While job and life satisfaction were chosen in this paper to link public value and employee engagement to consequences relevant to employees and society at large, intention to quit is specifically of interest to organizations. Similarly, Mor Barak and Daya (2013, p. 4) reinforce the idea that an organization benefits from operating with “a dual focus, simultaneously internal and external, that results from acknowledging its responsibility to the wider community.” For the inclusive workplace model in which Mor Barak and Daya (2013) integrate this principle, it is essential that organizations recognize the well-being of its employees and the satisfaction of its surrounding social community as directly related to organizational performance. Intention to Quit describes the desire of employees to resign from an organization, resulting in employee turnover (Baillod, 1992). High employee turnover puts stress on an organization, as it necessitates costly recruiting, inducting, and training of new employees, and diffuses organizational knowledge, ultimately diminishing organizational productivity and financial performance (O’Connell and Kung 2007).
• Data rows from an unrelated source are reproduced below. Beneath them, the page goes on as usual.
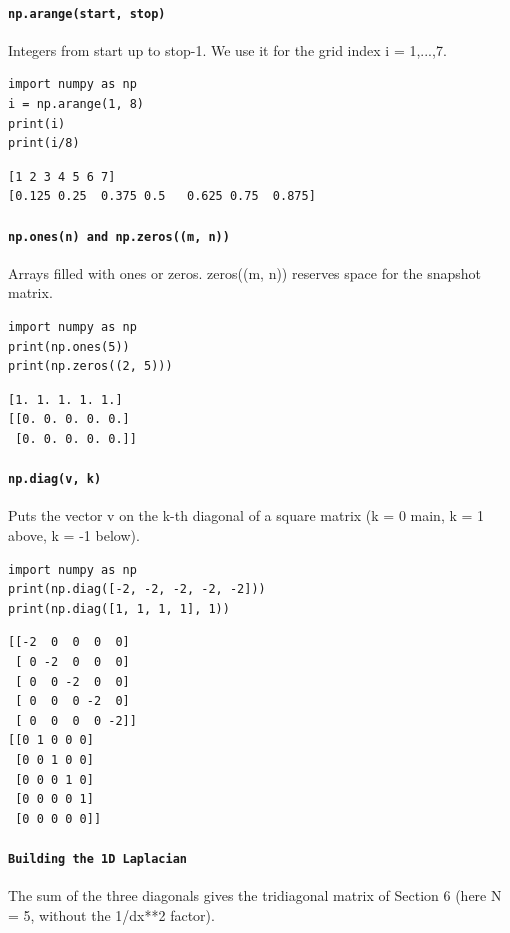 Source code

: \paragraph{\texttt{np.arange(start, stop)}} Integers from start up to stop-1. We use it for the grid index i = 1,...,7.

\begin{lstlisting}[style=py]
import numpy as np
i = np.arange(1, 8)
print(i)
print(i/8)
\end{lstlisting}

\begin{lstlisting}[style=out]
[1 2 3 4 5 6 7]
[0.125 0.25  0.375 0.5   0.625 0.75  0.875]
\end{lstlisting}

\paragraph{\texttt{np.ones(n) and np.zeros((m, n))}} Arrays filled with ones or zeros. zeros((m, n)) reserves space for the snapshot matrix.

\begin{lstlisting}[style=py]
import numpy as np
print(np.ones(5))
print(np.zeros((2, 5)))
\end{lstlisting}

\begin{lstlisting}[style=out]
[1. 1. 1. 1. 1.]
[[0. 0. 0. 0. 0.]
 [0. 0. 0. 0. 0.]]
\end{lstlisting}

\paragraph{\texttt{np.diag(v, k)}} Puts the vector v on the k-th diagonal of a square matrix (k = 0 main, k = 1 above, k = -1 below).

\begin{lstlisting}[style=py]
import numpy as np
print(np.diag([-2, -2, -2, -2, -2]))
print(np.diag([1, 1, 1, 1], 1))
\end{lstlisting}

\begin{lstlisting}[style=out]
[[-2  0  0  0  0]
 [ 0 -2  0  0  0]
 [ 0  0 -2  0  0]
 [ 0  0  0 -2  0]
 [ 0  0  0  0 -2]]
[[0 1 0 0 0]
 [0 0 1 0 0]
 [0 0 0 1 0]
 [0 0 0 0 1]
 [0 0 0 0 0]]
\end{lstlisting}

\paragraph{\texttt{Building the 1D Laplacian}} The sum of the three diagonals gives the tridiagonal matrix of Section 6 (here N = 5, without the 1/dx**2 factor).

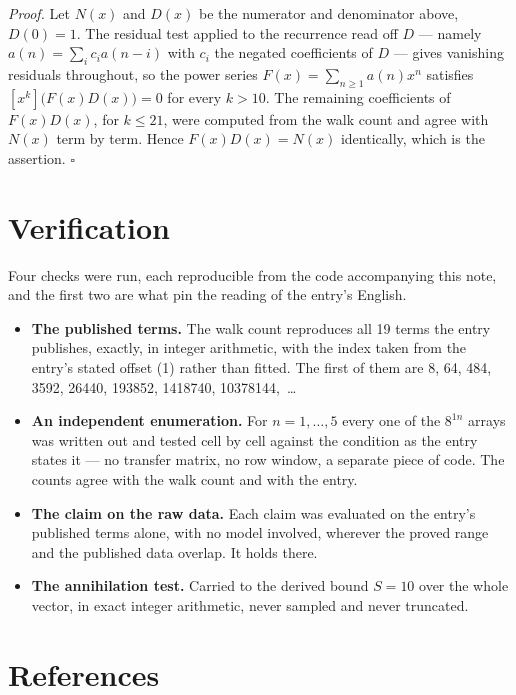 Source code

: \documentclass[11pt]{article}
\theoremstyle{definition}
\begin{document}
{\itshape Proof.} Let $N(x)$ and $D(x)$ be the numerator and denominator above, $D(0)=1$. The residual test applied to the recurrence read off $D$ --- namely $a(n) = \sum_i c_i a(n-i)$ with $c_i$ the negated coefficients of $D$ --- gives vanishing residuals throughout, so the power series $F(x)=\sum_{n\ge 1}a(n)x^n$ satisfies $[x^k]\bigl(F(x)D(x)\bigr) = 0$ for every $k > 10$. The remaining coefficients of $F(x)D(x)$, for $k \le 21$, were computed from the walk count and agree with $N(x)$ term by term. Hence $F(x)D(x) = N(x)$ identically, which is the assertion. $\square$

\section{Verification}

Four checks were run, each reproducible from the code accompanying this note, and the first two are what pin the reading of the entry's English.

\begin{itemize}

\item {\bfseries The published terms.} The walk count reproduces all 19 terms the entry publishes, exactly, in integer arithmetic, with the index taken from the entry's stated offset (1) rather than fitted. The first of them are 8, 64, 484, 3592, 26440, 193852, 1418740, 10378144,~\dots

\item {\bfseries An independent enumeration.} For $n = 1,\dots,5$ every one of the $8^{1n}$ arrays was written out and tested cell by cell against the condition as the entry states it --- no transfer matrix, no row window, a separate piece of code. The counts agree with the walk count and with the entry.

\item {\bfseries The claim on the raw data.} Each claim was evaluated on the entry's published terms alone, with no model involved, wherever the proved range and the published data overlap. It holds there.

\item {\bfseries The annihilation test.} Carried to the derived bound $S = 10$ over the whole vector, in exact integer arithmetic, never sampled and never truncated.

\end{itemize}

\section{References}
\end{document}
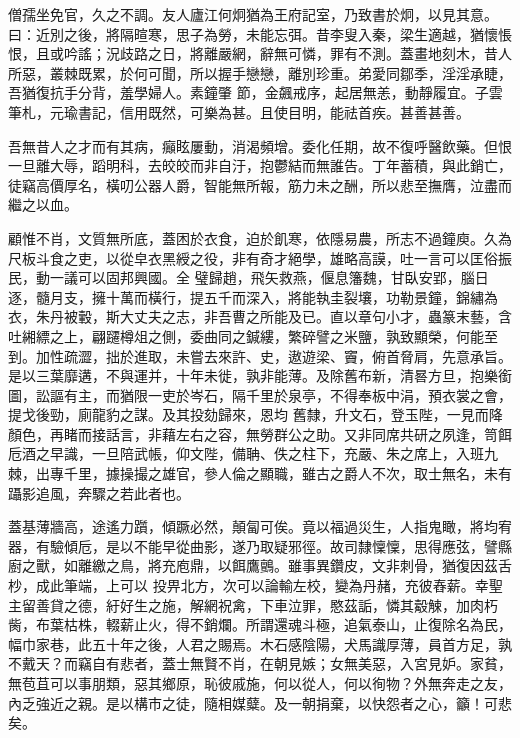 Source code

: \begin{pinyinscope}
 僧孺坐免官，久之不調。友人廬江何炯猶為王府記室，乃致書於炯，以見其意。曰：近別之後，將隔暄寒，思子為勞，未能忘弭。昔李叟入秦，梁生適越，猶懷悵恨，且或吟謠；況歧路之日，將離嚴網，辭無可憐，罪有不測。蓋畫地刻木，昔人所惡，叢棘既累，於何可聞，所以握手戀戀，離別珍重。弟愛同鄒季，淫淫承睫，吾猶復抗手分背，羞學婦人。素鐘肇
 節，金飆戒序，起居無恙，動靜履宜。子雲筆札，元瑜書記，信用既然，可樂為甚。且使目明，能祛首疾。甚善甚善。



 吾無昔人之才而有其病，癲眩屢動，消渴頻增。委化任期，故不復呼醫飲藥。但恨一旦離大辱，蹈明科，去皎皎而非自汙，抱鬱結而無誰告。丁年蓄積，與此銷亡，徒竊高價厚名，橫叨公器人爵，智能無所報，筋力未之酬，所以悲至撫膺，泣盡而繼之以血。



 顧惟不肖，文質無所底，蓋困於衣食，迫於飢寒，依隱易農，所志不過鐘庾。久為尺板斗食之吏，以從皁衣黑綬之役，非有奇才絕學，雄略高謨，吐一言可以匡俗振民，動一議可以固邦興國。全
 璧歸趙，飛矢救燕，偃息籓魏，甘臥安郢，腦日逐，髓月支，擁十萬而橫行，提五千而深入，將能執圭裂壤，功勒景鐘，錦繡為衣，朱丹被轂，斯大丈夫之志，非吾曹之所能及已。直以章句小才，蟲篆末藝，含吐緗縹之上，翩躚樽俎之側，委曲同之鍼縷，繁碎譬之米鹽，孰致顯榮，何能至到。加性疏澀，拙於進取，未嘗去來許、史，遨遊梁、竇，俯首脅肩，先意承旨。是以三葉靡遘，不與運并，十年未徙，孰非能薄。及除舊布新，清晷方旦，抱樂銜圖，訟謳有主，而猶限一吏於岑石，隔千里於泉亭，不得奉板中涓，預衣裳之會，提戈後勁，廁龍豹之謀。及其投劾歸來，恩均
 舊隸，升文石，登玉陛，一見而降顏色，再睹而接話言，非藉左右之容，無勞群公之助。又非同席共研之夙逢，笥餌卮酒之早識，一旦陪武帳，仰文陛，備聃、佚之柱下，充嚴、朱之席上，入班九棘，出專千里，據操撮之雄官，參人倫之顯職，雖古之爵人不次，取士無名，未有躡影追風，奔驟之若此者也。



 蓋基薄牆高，途遙力躓，傾蹶必然，顛匐可俟。竟以福過災生，人指鬼瞰，將均宥器，有驗傾卮，是以不能早從曲影，遂乃取疑邪徑。故司隸懍懍，思得應弦，譬縣廚之獸，如離繳之鳥，將充庖鼎，以餌鷹鸇。雖事異鑽皮，文非刺骨，猶復因茲舌杪，成此筆端，上可以
 投畀北方，次可以論輸左校，變為丹赭，充彼舂薪。幸聖主留善貸之德，紆好生之施，解網祝禽，下車泣罪，愍茲詬，憐其觳觫，加肉朽胔，布葉枯株，輟薪止火，得不銷爛。所謂還魂斗極，追氣泰山，止復除名為民，幅巾家巷，此五十年之後，人君之賜焉。木石感陰陽，犬馬識厚薄，員首方足，孰不戴天？而竊自有悲者，蓋士無賢不肖，在朝見嫉；女無美惡，入宮見妒。家貧，無苞苴可以事朋類，惡其鄉原，恥彼戚施，何以從人，何以徇物？外無奔走之友，內乏強近之親。是以構市之徒，隨相媒糵。及一朝捐棄，以快怨者之心，籲！可悲矣。




\end{pinyinscope}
While engagement has been shown to be associated with intention to quit (Albrecht & Marty, 2020), in line with the findings of Wefald et al. (2012), we argue that intention to quit is not directly affected by employee engagement, but rather also depends on the evaluation of one’s job satisfaction (George & Jones, 1996) which was shown to be one of the strongest predictors of turnover intentions (e.g., Tett & Meyer, 1993).

  • Hypothesis 3b: Employee engagement and job satisfaction mediate the negative effect on intention to quit.
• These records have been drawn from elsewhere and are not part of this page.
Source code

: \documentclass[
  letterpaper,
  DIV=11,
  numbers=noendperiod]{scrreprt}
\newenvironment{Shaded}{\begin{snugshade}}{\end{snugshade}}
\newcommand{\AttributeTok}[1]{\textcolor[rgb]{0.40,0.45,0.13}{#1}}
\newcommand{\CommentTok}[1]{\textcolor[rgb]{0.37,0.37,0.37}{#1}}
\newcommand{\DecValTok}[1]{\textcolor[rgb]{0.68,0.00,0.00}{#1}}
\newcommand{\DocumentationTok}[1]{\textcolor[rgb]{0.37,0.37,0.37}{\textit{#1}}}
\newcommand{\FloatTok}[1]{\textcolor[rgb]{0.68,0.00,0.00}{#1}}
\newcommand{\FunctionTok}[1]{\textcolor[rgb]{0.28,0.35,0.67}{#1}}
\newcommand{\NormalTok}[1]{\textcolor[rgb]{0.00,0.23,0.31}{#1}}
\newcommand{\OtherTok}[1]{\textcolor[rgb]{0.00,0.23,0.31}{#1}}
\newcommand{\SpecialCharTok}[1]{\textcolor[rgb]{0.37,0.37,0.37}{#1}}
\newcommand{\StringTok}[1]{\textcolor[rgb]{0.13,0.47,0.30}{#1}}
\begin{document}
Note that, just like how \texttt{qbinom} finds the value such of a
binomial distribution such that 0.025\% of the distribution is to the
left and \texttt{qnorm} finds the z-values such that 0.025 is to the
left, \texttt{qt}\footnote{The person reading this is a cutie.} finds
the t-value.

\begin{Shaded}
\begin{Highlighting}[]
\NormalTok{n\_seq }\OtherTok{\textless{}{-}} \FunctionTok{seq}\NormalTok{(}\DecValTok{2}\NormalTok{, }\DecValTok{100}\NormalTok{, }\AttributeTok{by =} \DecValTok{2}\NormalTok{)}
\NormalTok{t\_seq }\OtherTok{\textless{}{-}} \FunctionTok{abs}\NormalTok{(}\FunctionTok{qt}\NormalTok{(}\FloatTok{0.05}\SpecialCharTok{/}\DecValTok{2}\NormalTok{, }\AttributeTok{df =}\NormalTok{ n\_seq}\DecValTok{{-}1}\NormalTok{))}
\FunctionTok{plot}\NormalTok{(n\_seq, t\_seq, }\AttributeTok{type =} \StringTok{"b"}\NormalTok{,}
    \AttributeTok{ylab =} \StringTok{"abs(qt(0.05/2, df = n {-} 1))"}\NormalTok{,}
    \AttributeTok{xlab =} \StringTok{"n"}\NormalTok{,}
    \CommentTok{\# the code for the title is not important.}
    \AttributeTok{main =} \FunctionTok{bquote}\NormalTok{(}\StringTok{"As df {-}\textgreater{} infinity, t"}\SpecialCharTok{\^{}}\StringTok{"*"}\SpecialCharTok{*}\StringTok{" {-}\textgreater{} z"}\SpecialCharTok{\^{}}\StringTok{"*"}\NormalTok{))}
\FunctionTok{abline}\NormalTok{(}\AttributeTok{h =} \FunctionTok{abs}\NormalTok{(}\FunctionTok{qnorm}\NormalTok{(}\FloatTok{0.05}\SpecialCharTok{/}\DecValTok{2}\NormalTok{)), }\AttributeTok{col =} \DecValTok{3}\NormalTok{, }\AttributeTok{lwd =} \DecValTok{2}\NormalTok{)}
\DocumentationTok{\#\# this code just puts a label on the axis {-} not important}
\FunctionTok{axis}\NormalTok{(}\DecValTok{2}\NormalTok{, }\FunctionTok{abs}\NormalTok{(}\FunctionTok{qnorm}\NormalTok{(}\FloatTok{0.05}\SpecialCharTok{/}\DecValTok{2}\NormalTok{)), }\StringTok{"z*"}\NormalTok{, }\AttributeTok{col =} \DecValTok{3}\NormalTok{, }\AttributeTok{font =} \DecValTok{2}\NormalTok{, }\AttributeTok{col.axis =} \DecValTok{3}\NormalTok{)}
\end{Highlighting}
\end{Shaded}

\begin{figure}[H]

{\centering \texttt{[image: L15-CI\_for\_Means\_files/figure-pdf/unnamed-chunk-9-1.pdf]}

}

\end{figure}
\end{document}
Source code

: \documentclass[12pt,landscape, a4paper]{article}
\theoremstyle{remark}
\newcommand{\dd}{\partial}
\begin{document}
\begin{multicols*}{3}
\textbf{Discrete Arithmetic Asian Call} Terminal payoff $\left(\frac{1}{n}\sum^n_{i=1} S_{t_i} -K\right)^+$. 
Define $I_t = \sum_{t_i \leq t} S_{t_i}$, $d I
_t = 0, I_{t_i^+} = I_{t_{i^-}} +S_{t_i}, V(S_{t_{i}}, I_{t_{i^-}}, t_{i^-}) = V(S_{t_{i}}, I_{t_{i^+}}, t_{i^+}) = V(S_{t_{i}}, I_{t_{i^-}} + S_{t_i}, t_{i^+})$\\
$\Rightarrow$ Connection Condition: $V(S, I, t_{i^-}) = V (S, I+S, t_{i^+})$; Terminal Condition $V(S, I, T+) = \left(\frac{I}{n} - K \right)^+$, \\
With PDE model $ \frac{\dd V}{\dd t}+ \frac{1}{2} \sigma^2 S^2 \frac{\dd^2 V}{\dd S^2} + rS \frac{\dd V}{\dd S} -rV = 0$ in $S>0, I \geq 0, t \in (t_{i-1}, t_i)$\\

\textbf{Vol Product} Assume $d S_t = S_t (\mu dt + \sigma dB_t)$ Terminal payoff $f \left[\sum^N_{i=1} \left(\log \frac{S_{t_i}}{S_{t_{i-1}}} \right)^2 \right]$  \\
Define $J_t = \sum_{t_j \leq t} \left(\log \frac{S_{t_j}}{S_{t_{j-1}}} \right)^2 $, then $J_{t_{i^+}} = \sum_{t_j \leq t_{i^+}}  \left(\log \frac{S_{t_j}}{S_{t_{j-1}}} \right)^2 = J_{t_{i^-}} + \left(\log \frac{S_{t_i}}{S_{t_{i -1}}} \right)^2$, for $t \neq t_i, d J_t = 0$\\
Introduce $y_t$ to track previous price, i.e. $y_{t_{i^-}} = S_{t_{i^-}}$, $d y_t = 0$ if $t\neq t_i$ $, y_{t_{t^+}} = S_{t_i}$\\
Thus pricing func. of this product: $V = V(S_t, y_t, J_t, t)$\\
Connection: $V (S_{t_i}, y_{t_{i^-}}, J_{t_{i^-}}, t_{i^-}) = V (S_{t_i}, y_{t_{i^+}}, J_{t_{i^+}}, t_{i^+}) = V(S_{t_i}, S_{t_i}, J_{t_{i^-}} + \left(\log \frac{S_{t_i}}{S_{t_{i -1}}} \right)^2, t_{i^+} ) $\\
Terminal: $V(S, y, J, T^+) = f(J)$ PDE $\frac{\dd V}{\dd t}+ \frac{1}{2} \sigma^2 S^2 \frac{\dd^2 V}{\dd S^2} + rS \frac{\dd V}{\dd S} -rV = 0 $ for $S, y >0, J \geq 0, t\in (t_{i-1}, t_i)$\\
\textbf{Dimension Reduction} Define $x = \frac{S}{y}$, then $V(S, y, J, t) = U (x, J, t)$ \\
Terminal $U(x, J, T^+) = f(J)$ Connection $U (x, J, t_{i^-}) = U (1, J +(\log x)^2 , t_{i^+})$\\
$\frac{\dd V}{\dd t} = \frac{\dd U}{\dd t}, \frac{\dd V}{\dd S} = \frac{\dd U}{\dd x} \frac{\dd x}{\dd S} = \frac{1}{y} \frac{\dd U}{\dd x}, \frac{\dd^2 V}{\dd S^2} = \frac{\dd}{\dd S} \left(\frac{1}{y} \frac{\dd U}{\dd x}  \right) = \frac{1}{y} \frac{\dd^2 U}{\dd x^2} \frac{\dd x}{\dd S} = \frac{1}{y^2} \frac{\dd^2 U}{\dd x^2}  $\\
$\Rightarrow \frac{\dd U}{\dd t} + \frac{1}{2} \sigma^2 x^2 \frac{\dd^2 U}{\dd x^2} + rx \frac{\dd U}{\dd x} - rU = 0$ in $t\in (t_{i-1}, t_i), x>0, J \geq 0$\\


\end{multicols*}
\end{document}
Whether people consider leaving their employer may, however, not only depend on job satisfaction, but also strongly on how emotionally committed employees are to their employer (Meyer et al., 2002). Gyensare et al. (2017), for example, revealed that leaders who guide employees towards long-term, overarching goals (as measured by transformational leadership) increase employee engagement which leads to higher affective commitment, resulting in decreased turnover intention. In the same vein, we expect that when organizations provide employees with a platform to co-create collective value (i.e., organizational public value) and motivate employees to be engaged parts of this process, the affective commitment of employees increases and they are, in turn, less likely to quit.
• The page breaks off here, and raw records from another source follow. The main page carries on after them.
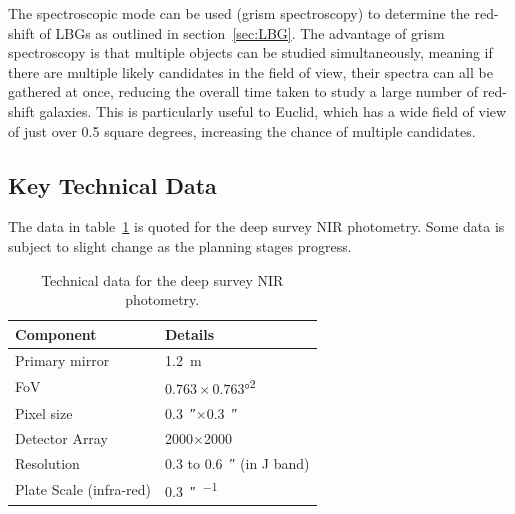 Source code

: 		The spectroscopic mode can be used (grism spectroscopy) to determine the red-shift of LBGs as outlined in section~\ref{sec:LBG}. The advantage of grism spectroscopy is that multiple objects can be studied simultaneously, meaning if there are multiple likely candidates in the field of view, their spectra can all be gathered at once, reducing the overall time taken to study a large number of red-shift galaxies. This is particularly useful to Euclid, which has a wide field of view of just over 0.5 square degrees, increasing the chance of multiple candidates.

	\subsection{Key Technical Data} %
	\label{sub:key_technical_data}
		The data in table~\ref{tab:Euclid_technical} is quoted for the deep survey NIR photometry. Some data is subject to slight change as the planning stages progress.
		\begin{table}[ht]
			\begin{center}
				\begin{tabular}{l|l}
					Component & Details \\
					\hline\hline
					Primary mirror		& \SI{1.2}{\metre} \\ \hline
					FoV 				& $0.763\times0.763$\si{\degree\squared} \\ \hline
					Pixel size			& \SI{0.3}{\arcsecond}$\times$\SI{0.3}{\arcsecond} \\ \hline
					Detector Array		& \num{2000}$\times$\num{2000}\,\si{\pixel} \\ \hline
					Resolution 			& 0.3 to \SI{0.6}{\arcsecond} (in J band) \\ \hline
					Plate Scale (infra-red)	& \SI{0.3}{\arcsecond\per\pixel}
				\end{tabular}
			\end{center}
			\caption{Technical data for the deep survey NIR photometry\cite{Euclid_Definition_Study_Report}.\label{tab:Euclid_technical}}
		\end{table}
  • Hypothesis 4: Employee engagement and affective commitment mediate the negative effect of public value on intention to quit.

Method

Participants & Procedure

We conducted a large-scale representative online survey in cooperation with the independent Swiss market research institute intervista (intervista.ch); Swiss German-speaking citizens were invited to participate in this survey in exchange for bonus points that are redeemable for vouchers. The final sample consisted of 1,383 Swiss participants, aged between 18 and 78 (M = 43.71, SD = 12.61), of whom 47.9% were female and 43.7% had a college degree or higher. All participants were working at the time of the survey; 78.8% of them were employees, 9.2% were civil servants, and 8.6% were self-employed. 12.9% worked in the health sector, 8.5% in public administration, 8% in the finance sector, and 7% in the education sector. Participants rated organizations anonymously, and thus no clear assignment of employees to specific organizations was possible. The participants had been working in their organization for an average of 11.12 years (SD = 10.61). Overall, this distribution of socioeconomic characteristics is similar to the distribution of the Swiss population, indicating a comparably representative sample. After collecting the demographic data (e.g., age, gender, education), we asked the participants to complete the survey, which included instruments to validate the employee engagement scale (i.e., cognitive work appraisal, organization engagement) and instruments to test our four hypotheses (i.e., public value, job satisfaction, affective commitment, life satisfaction and intention to quit).

Survey Instruments

Employee Engagement was measured using the German-language version of the employee engagement scale (EES) of Shuck, Adelson, et al. (2017), p. 968). The EES consists of 12 items and three sub-factors (α > 0.90), namely cognitive engagement (four items, e.g., "I concentrate on my job when I am at work"), emotional engagement (four items, e.g., "I believe in the mission and purpose of my company"), and behavioral engagement (four items, e.g., "I really push myself to work beyond what is expected of me"). All items were measured on a 5-point Likert scale, where 1 = strongly disagree and 5 = strongly agree. We translated the employee engagement scale into German using the parallel back-translation procedure (Brislin, 1986). Two bilingual native German-speaking academics translated the scale into German, following which two bilingual native English-speaking academics retranslated it from German to English. A bilingual panel with in-depth knowledge of the research constructs in question reviewed the results to perform minor adjustments and create a consolidated German translation of the scale.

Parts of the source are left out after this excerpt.